Monday, November 11, 2013

Interview With Author Tim Teeman

Meet the author of In Bed with Gore Vidal

What don't we know about Gore that will surprise us? Where to begin? It's a really dense mixture of the gossipy-revelation-y type stuff and also the moving, revealing things about his life. Specifically, you'll find out about the Hollywood stars he had sex with, and what he did with them (should your curiosity extend that far); you'll find out for the first time about the last ten years of his life; you'll find out the quite shocking way he left his affairs after his death. You'll find out about his true relationship with his partner of 53 years, the hustlers they enjoyed, and whether he was really in love with a boy he met at prep school. And so much more: as well as the juicy stuff, I trace how all of that intersected with Gore the writer and public figure, his activism, and his sometimes surprising non-activism like around HIV and AIDS. 

Why are so many people still enamored with Gore?  Gore was a major public figure, saying the unsayable, confronting what he felt was wrong or lacking in the culture in his own brilliantly sharp, intellectually intimidating way. He was a star. Even if you disagreed with him, you listened to him. In fact you listened to him harder. He was a kind of cultural-political lightning conductor. And he had the gravitas and stage chops that outshines any number of so-called "pundits" today.

How did you go about researching your book? I had six months to research and write it. I took no time off work. So I read what was out there, and then started interviewing people, and honestly I'm not sure how I interviewed so many people. But once you shook the tree of contacts, more and more people followed. I wanted the book to be fresh, new, moving the Gore story forward. I wanted to have new "news" in it if possible, rather than just to simply cover old ground.
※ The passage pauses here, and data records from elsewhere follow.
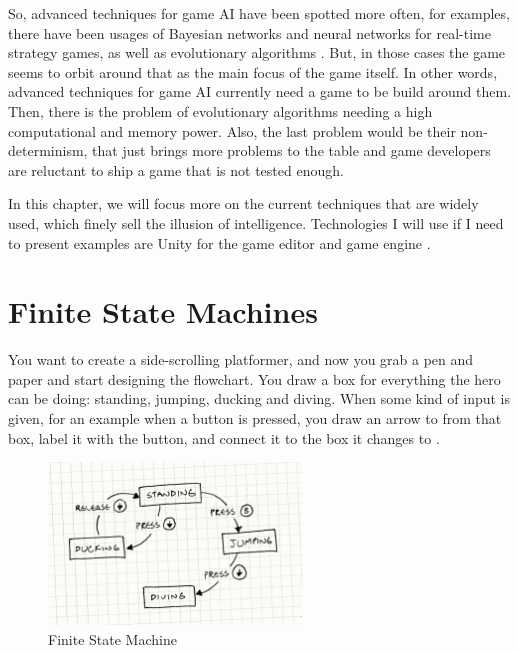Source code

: \documentclass[a4paper, 12pt]{book}
\begin{document}
So, advanced techniques for game AI have been spotted more often, for examples, there have been usages of Bayesian networks and neural networks for real-time strategy games, as well as evolutionary algorithms \cite{FuzzyAIGames}. But, in those cases the game seems to orbit around that as the main focus of the game itself. In other words, advanced techniques for game AI currently need a game to be build around them. Then, there is the problem of evolutionary algorithms needing a high computational and memory power. Also, the last problem would be their non-determinism, that just brings more problems to the table and game developers are reluctant to ship a game that is not tested enough.

In this chapter, we will focus more on the current techniques that are widely used, which finely sell the illusion of intelligence. Technologies I will use if I need to present examples are Unity for the game editor and game engine \cite{UnitySoftware}.

\section{Finite State Machines}

You want to create a side-scrolling platformer, and now you grab a pen and paper and start designing the flowchart. You draw a box for everything the hero can be doing: standing, jumping, ducking and diving. When some kind of input is given, for an example when a button is pressed, you draw an arrow to from that box, label it with the button, and connect it to the box it changes to \cite{GameProgrammingPattersFMS}.

\begin{figure}[h]
\begin{center}
\includegraphics[width=0.6\textwidth]{Images/state_FSM.png}
\end{center}
\caption{Finite State Machine}
\label{pic1}
\end{figure}
\end{document}
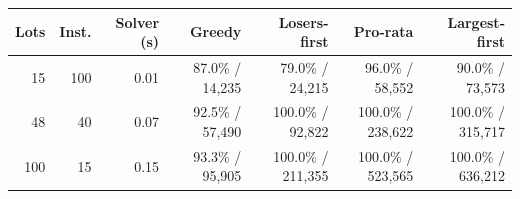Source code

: \begin{tabular}{rrrrrrr}
\hline
Lots & Inst. & Solver (s) & Greedy & Losers-first & Pro-rata & Largest-first \\
\hline
15 & 100 & 0.01 & 87.0\% / 14,235 & 79.0\% / 24,215 & 96.0\% / 58,552 & 90.0\% / 73,573 \\
48 & 40 & 0.07 & 92.5\% / 57,490 & 100.0\% / 92,822 & 100.0\% / 238,622 & 100.0\% / 315,717 \\
100 & 15 & 0.15 & 93.3\% / 95,905 & 100.0\% / 211,355 & 100.0\% / 523,565 & 100.0\% / 636,212 \\
\hline
\end{tabular}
How did you manage to find out new things that other biographers of Gore failed to uncover or share? Simply, by digging. I was probably aided, ironically, by Gore being dead - I'm not sure his family and close friends would have co-operated or spoken so freely about him had he been alive. I interview people for a living, so it was a lot of that. And there was a lot of talking about very personal and sensitive things - sometimes that can be easy, sometimes not. It depends on the interviewee. I also tracked down the unpublished first biography of Gore. I sought interviews with those closest to him. There is a lot of fresh material in the book, I hope, and interviews with people like Claire Bloom and Susan Sarandon. The staff at the Houghton Library at Harvard, where Gore's archive was, were incredibly helpful. Burr Steers, Gore's nephew, was also incredibly generous and open, as was Matt Tyrnauer, Vidal's close friend.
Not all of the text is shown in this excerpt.